Stored data
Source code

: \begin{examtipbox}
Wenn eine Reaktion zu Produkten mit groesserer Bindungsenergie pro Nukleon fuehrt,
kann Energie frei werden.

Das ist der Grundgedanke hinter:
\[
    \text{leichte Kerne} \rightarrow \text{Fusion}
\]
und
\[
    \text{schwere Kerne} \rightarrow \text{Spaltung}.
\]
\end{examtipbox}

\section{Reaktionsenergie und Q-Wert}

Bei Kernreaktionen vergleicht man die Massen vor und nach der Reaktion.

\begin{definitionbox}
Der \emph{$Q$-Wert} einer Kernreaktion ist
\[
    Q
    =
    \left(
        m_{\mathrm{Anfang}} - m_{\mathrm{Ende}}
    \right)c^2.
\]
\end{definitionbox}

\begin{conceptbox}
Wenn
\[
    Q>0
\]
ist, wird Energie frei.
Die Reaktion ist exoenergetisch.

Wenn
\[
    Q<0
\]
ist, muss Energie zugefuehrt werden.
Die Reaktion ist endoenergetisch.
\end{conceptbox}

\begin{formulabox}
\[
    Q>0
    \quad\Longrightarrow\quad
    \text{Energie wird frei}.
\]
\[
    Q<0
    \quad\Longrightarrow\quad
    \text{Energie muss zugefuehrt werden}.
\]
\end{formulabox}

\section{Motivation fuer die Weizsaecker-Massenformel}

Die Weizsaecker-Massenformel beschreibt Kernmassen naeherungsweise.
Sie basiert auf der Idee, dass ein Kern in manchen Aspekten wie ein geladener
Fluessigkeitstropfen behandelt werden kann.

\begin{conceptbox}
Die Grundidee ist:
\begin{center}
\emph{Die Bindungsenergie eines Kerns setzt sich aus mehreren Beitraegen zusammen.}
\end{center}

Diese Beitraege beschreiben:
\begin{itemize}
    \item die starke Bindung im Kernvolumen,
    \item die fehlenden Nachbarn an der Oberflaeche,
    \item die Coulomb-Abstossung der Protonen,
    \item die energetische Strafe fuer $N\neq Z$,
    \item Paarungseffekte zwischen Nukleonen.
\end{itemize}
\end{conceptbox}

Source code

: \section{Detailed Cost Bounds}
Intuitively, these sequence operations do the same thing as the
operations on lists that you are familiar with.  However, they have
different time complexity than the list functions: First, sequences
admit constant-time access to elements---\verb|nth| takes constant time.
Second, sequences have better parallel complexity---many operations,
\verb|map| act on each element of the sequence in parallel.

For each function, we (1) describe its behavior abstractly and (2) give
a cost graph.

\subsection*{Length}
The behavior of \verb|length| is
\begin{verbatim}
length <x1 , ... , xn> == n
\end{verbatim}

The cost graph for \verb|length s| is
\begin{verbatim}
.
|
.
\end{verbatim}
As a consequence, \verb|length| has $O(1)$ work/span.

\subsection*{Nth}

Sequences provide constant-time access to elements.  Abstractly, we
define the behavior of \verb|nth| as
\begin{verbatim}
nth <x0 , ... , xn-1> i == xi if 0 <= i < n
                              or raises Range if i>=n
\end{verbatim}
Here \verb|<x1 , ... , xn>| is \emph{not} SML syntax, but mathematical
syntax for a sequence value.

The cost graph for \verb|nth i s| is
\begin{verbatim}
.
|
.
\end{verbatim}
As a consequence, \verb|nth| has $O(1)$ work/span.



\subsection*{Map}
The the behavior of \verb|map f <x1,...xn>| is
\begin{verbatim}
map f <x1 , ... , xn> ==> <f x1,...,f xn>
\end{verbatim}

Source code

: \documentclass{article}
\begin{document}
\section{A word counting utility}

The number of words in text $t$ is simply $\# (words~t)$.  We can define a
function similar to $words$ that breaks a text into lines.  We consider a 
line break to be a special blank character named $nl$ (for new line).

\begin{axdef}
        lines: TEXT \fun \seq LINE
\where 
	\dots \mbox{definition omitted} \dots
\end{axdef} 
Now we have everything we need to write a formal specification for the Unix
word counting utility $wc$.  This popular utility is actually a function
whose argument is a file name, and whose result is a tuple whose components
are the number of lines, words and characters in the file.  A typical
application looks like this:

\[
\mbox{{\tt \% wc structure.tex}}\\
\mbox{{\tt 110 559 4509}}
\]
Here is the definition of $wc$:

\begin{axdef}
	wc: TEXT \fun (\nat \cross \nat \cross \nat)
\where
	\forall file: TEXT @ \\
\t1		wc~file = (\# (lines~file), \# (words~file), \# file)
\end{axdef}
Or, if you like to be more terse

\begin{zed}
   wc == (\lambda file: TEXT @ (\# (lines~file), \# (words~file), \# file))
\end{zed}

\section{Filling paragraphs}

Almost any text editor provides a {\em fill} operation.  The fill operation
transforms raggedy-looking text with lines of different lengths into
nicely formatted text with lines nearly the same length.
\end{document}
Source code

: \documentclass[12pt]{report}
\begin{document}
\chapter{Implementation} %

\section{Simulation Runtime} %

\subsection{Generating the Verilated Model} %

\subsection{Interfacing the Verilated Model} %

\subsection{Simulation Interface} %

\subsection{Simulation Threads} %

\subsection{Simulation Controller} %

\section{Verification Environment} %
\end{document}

# PROMPT
Whatever appears in the data above should be set down again exactly.

# OUTPUT
Source code

: \begin{examtipbox}
Wenn eine Reaktion zu Produkten mit groesserer Bindungsenergie pro Nukleon fuehrt,
kann Energie frei werden.

Das ist der Grundgedanke hinter:
\[
    \text{leichte Kerne} \rightarrow \text{Fusion}
\]
und
\[
    \text{schwere Kerne} \rightarrow \text{Spaltung}.
\]
\end{examtipbox}

\section{Reaktionsenergie und Q-Wert}

Bei Kernreaktionen vergleicht man die Massen vor und nach der Reaktion.

\begin{definitionbox}
Der \emph{$Q$-Wert} einer Kernreaktion ist
\[
    Q
    =
    \left(
        m_{\mathrm{Anfang}} - m_{\mathrm{Ende}}
    \right)c^2.
\]
\end{definitionbox}

\begin{conceptbox}
Wenn
\[
    Q>0
\]
ist, wird Energie frei.
Die Reaktion ist exoenergetisch.

Wenn
\[
    Q<0
\]
ist, muss Energie zugefuehrt werden.
Die Reaktion ist endoenergetisch.
\end{conceptbox}

\begin{formulabox}
\[
    Q>0
    \quad\Longrightarrow\quad
    \text{Energie wird frei}.
\]
\[
    Q<0
    \quad\Longrightarrow\quad
    \text{Energie muss zugefuehrt werden}.
\]
\end{formulabox}

\section{Motivation fuer die Weizsaecker-Massenformel}

Die Weizsaecker-Massenformel beschreibt Kernmassen naeherungsweise.
Sie basiert auf der Idee, dass ein Kern in manchen Aspekten wie ein geladener
Fluessigkeitstropfen behandelt werden kann.

\begin{conceptbox}
Die Grundidee ist:
\begin{center}
\emph{Die Bindungsenergie eines Kerns setzt sich aus mehreren Beitraegen zusammen.}
\end{center}

Diese Beitraege beschreiben:
\begin{itemize}
    \item die starke Bindung im Kernvolumen,
    \item die fehlenden Nachbarn an der Oberflaeche,
    \item die Coulomb-Abstossung der Protonen,
    \item die energetische Strafe fuer $N\neq Z$,
    \item Paarungseffekte zwischen Nukleonen.
\end{itemize}
\end{conceptbox}

Source code

: \section{Detailed Cost Bounds}
Intuitively, these sequence operations do the same thing as the
operations on lists that you are familiar with.  However, they have
different time complexity than the list functions: First, sequences
admit constant-time access to elements---\verb|nth| takes constant time.
Second, sequences have better parallel complexity---many operations,
\verb|map| act on each element of the sequence in parallel.

For each function, we (1) describe its behavior abstractly and (2) give
a cost graph.

\subsection*{Length}
The behavior of \verb|length| is
\begin{verbatim}
length <x1 , ... , xn> == n
\end{verbatim}

The cost graph for \verb|length s| is
\begin{verbatim}
.
|
.
\end{verbatim}
As a consequence, \verb|length| has $O(1)$ work/span.

\subsection*{Nth}

Sequences provide constant-time access to elements.  Abstractly, we
define the behavior of \verb|nth| as
\begin{verbatim}
nth <x0 , ... , xn-1> i == xi if 0 <= i < n
                              or raises Range if i>=n
\end{verbatim}
Here \verb|<x1 , ... , xn>| is \emph{not} SML syntax, but mathematical
syntax for a sequence value.

The cost graph for \verb|nth i s| is
\begin{verbatim}
.
|
.
\end{verbatim}
As a consequence, \verb|nth| has $O(1)$ work/span.



\subsection*{Map}
The the behavior of \verb|map f <x1,...xn>| is
\begin{verbatim}
map f <x1 , ... , xn> ==> <f x1,...,f xn>
\end{verbatim}

Source code

: \documentclass{article}
\begin{document}
\section{A word counting utility}

The number of words in text $t$ is simply $\# (words~t)$.  We can define a
function similar to $words$ that breaks a text into lines.  We consider a 
line break to be a special blank character named $nl$ (for new line).

\begin{axdef}
        lines: TEXT \fun \seq LINE
\where 
	\dots \mbox{definition omitted} \dots
\end{axdef} 
Now we have everything we need to write a formal specification for the Unix
word counting utility $wc$.  This popular utility is actually a function
whose argument is a file name, and whose result is a tuple whose components
are the number of lines, words and characters in the file.  A typical
application looks like this:

\[
\mbox{{\tt \% wc structure.tex}}\\
\mbox{{\tt 110 559 4509}}
\]
Here is the definition of $wc$:

\begin{axdef}
	wc: TEXT \fun (\nat \cross \nat \cross \nat)
\where
	\forall file: TEXT @ \\
\t1		wc~file = (\# (lines~file), \# (words~file), \# file)
\end{axdef}
Or, if you like to be more terse

\begin{zed}
   wc == (\lambda file: TEXT @ (\# (lines~file), \# (words~file), \# file))
\end{zed}

\section{Filling paragraphs}

Almost any text editor provides a {\em fill} operation.  The fill operation
transforms raggedy-looking text with lines of different lengths into
nicely formatted text with lines nearly the same length.
\end{document}
Source code

: \documentclass[12pt]{report}
\begin{document}
\chapter{Implementation} %

\section{Simulation Runtime} %

\subsection{Generating the Verilated Model} %

\subsection{Interfacing the Verilated Model} %

\subsection{Simulation Interface} %

\subsection{Simulation Threads} %

\subsection{Simulation Controller} %

\section{Verification Environment} %
\end{document}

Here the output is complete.